AT&T Alascom workers in Teamsters Local 959 strike again
FAIRBANKS, Alaska (KTVF) - AT&T Alascom workers from the Teamsters Union Local 959 have voted to strike once again after failed attempts to bargain a new contract with AT&T’s out-of-state corporate negotiators.
This is the second vote to strike in two months.
The local 959 has filed several unfair labor practice charges against AT&T for what they describe as violations of federal labor law during the bargaining efforts. Some of those charges include changes to working conditions, “bad-faith bargaining” and refusing to supply requested information needed for negotiations.
In a press release issued by the International Brotherhood of Teamsters, a recent survey has shown 70% of AT&T Alascom workers agree or strongly agree that AT&T is failing to invest necessary resources in its communications systems in Alaska.
Currently, the Alascom network serves numerous radio system facilities, transmitter and repeater sites, the Anchorage-Prudhoe Bay fiber optic cable, services to Alyeska Pipeline, and national security and defense systems in all Alaska’s major cities including Fairbanks.
Teamster’s General President Sean O’Brien said in a statement “Our Alascom members risk their lives in the worst Alaskan weather to repair equipment and keep phone and internet services running. They represent the finest of the Teamsters – taking on yet another corporate bully to protect their families and demand the respect they deserve,” said O’Brien.

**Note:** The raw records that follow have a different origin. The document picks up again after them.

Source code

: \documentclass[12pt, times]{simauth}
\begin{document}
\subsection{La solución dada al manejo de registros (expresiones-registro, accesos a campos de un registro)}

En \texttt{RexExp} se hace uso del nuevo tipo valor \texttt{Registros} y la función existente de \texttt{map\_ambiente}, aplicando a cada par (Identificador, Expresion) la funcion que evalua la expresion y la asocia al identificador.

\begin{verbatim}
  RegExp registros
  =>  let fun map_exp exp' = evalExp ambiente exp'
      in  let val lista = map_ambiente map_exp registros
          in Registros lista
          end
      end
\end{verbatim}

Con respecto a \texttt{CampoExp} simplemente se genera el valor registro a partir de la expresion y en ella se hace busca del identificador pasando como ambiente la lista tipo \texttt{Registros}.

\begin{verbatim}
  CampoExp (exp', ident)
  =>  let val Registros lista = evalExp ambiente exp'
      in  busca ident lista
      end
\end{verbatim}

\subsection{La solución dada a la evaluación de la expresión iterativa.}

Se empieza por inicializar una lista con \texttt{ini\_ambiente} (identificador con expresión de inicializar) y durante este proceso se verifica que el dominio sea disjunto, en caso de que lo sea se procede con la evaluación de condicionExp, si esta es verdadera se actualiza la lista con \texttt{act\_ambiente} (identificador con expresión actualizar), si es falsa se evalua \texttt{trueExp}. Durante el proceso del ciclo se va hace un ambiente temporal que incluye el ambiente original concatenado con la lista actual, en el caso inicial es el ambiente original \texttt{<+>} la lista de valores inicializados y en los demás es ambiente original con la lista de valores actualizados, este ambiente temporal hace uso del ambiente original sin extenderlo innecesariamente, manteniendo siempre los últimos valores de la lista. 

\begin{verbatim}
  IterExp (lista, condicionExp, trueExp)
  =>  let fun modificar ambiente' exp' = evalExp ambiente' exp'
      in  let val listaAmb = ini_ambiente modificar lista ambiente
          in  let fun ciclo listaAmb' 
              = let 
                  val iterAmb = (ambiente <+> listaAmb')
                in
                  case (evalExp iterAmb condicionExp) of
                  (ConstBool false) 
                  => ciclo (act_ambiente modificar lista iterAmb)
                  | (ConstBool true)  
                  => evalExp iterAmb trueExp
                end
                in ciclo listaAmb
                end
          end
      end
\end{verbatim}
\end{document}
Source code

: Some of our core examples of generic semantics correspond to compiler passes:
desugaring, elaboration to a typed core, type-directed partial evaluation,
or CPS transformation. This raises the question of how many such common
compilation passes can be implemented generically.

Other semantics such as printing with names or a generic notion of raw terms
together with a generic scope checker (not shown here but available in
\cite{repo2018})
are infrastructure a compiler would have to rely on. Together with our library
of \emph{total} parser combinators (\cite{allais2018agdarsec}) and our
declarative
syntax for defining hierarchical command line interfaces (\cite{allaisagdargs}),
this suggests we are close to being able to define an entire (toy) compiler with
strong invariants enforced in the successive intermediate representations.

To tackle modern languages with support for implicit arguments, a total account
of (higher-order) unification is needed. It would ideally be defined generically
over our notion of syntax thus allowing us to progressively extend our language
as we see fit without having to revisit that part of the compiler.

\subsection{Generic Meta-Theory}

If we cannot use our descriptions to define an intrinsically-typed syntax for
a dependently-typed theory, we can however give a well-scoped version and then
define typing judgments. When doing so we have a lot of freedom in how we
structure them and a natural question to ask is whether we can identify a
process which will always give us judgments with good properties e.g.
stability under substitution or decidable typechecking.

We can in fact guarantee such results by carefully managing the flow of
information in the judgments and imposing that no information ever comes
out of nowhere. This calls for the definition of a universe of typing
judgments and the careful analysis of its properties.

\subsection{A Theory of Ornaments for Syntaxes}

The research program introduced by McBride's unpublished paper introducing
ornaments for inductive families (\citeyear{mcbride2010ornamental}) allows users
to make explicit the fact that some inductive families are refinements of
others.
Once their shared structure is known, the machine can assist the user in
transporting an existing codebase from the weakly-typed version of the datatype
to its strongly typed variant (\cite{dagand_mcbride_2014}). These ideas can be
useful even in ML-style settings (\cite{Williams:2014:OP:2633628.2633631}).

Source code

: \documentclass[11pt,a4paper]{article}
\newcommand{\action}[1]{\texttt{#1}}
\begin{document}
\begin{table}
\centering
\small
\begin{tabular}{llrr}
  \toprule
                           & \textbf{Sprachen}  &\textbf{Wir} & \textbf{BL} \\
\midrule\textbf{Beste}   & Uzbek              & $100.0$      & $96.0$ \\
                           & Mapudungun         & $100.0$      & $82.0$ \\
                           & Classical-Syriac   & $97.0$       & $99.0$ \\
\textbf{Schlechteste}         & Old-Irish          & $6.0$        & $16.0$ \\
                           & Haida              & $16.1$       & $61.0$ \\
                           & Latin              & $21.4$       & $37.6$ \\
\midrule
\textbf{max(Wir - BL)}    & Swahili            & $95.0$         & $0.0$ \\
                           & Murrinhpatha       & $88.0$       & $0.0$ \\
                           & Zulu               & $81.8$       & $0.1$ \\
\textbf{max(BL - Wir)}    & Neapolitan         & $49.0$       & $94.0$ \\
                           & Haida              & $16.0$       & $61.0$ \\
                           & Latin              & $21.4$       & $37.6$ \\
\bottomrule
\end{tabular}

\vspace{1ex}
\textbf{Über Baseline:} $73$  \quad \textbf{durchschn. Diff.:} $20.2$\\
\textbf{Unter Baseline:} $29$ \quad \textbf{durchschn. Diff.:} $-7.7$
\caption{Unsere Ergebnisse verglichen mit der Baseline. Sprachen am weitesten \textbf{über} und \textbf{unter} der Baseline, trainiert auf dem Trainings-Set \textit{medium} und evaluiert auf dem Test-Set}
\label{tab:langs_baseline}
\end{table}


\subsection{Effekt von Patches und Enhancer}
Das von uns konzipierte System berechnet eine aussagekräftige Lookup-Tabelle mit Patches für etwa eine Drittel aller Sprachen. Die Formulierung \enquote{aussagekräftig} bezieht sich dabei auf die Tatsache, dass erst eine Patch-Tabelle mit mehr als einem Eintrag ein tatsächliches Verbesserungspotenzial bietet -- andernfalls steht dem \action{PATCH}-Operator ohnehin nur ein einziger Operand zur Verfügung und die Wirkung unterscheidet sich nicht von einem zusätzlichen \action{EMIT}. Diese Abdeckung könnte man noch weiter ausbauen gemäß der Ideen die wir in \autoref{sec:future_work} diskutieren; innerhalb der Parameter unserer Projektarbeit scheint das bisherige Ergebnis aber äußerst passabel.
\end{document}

Kurt Foley, a 16-year technician with the Teamsters also stated AT&T Corporate is demanding a monthly increase for family healthcare. “That’s just not sustainable and it’s ridiculous, especially after AT&T paid its CEO $25 million last year and gave him an 18% raise. This strike is a wake-up call to AT&T, which continues to violate our rights and put critical telecom services at risk. Alaska towns and national security systems depend on these services, as do our own families.”
Gary Dixon, Secretary-Treasurer of Local 959 stated AT&T’s corporate executives are treating Alaska’s communities and its workers like “personal piggybanks.” Dixon went on to say, “In Alaska, AT&T has over $2 billion in federal contracts alone. This company seems dead set on pulling every last penny out of the state, even if it means exploiting its own workers and sticking our communities with outdated, inadequate infrastructure.”
AT&T Assistant Vice President Jim Greer wrote in a statement, “We’re proud to be one of the largest employers of union-represented employees in America. While not surprising, we are disappointed the local Teamsters union voted to authorize a strike. Whether they strike or not, we will continue bargaining in good faith toward a mutually beneficial agreement.”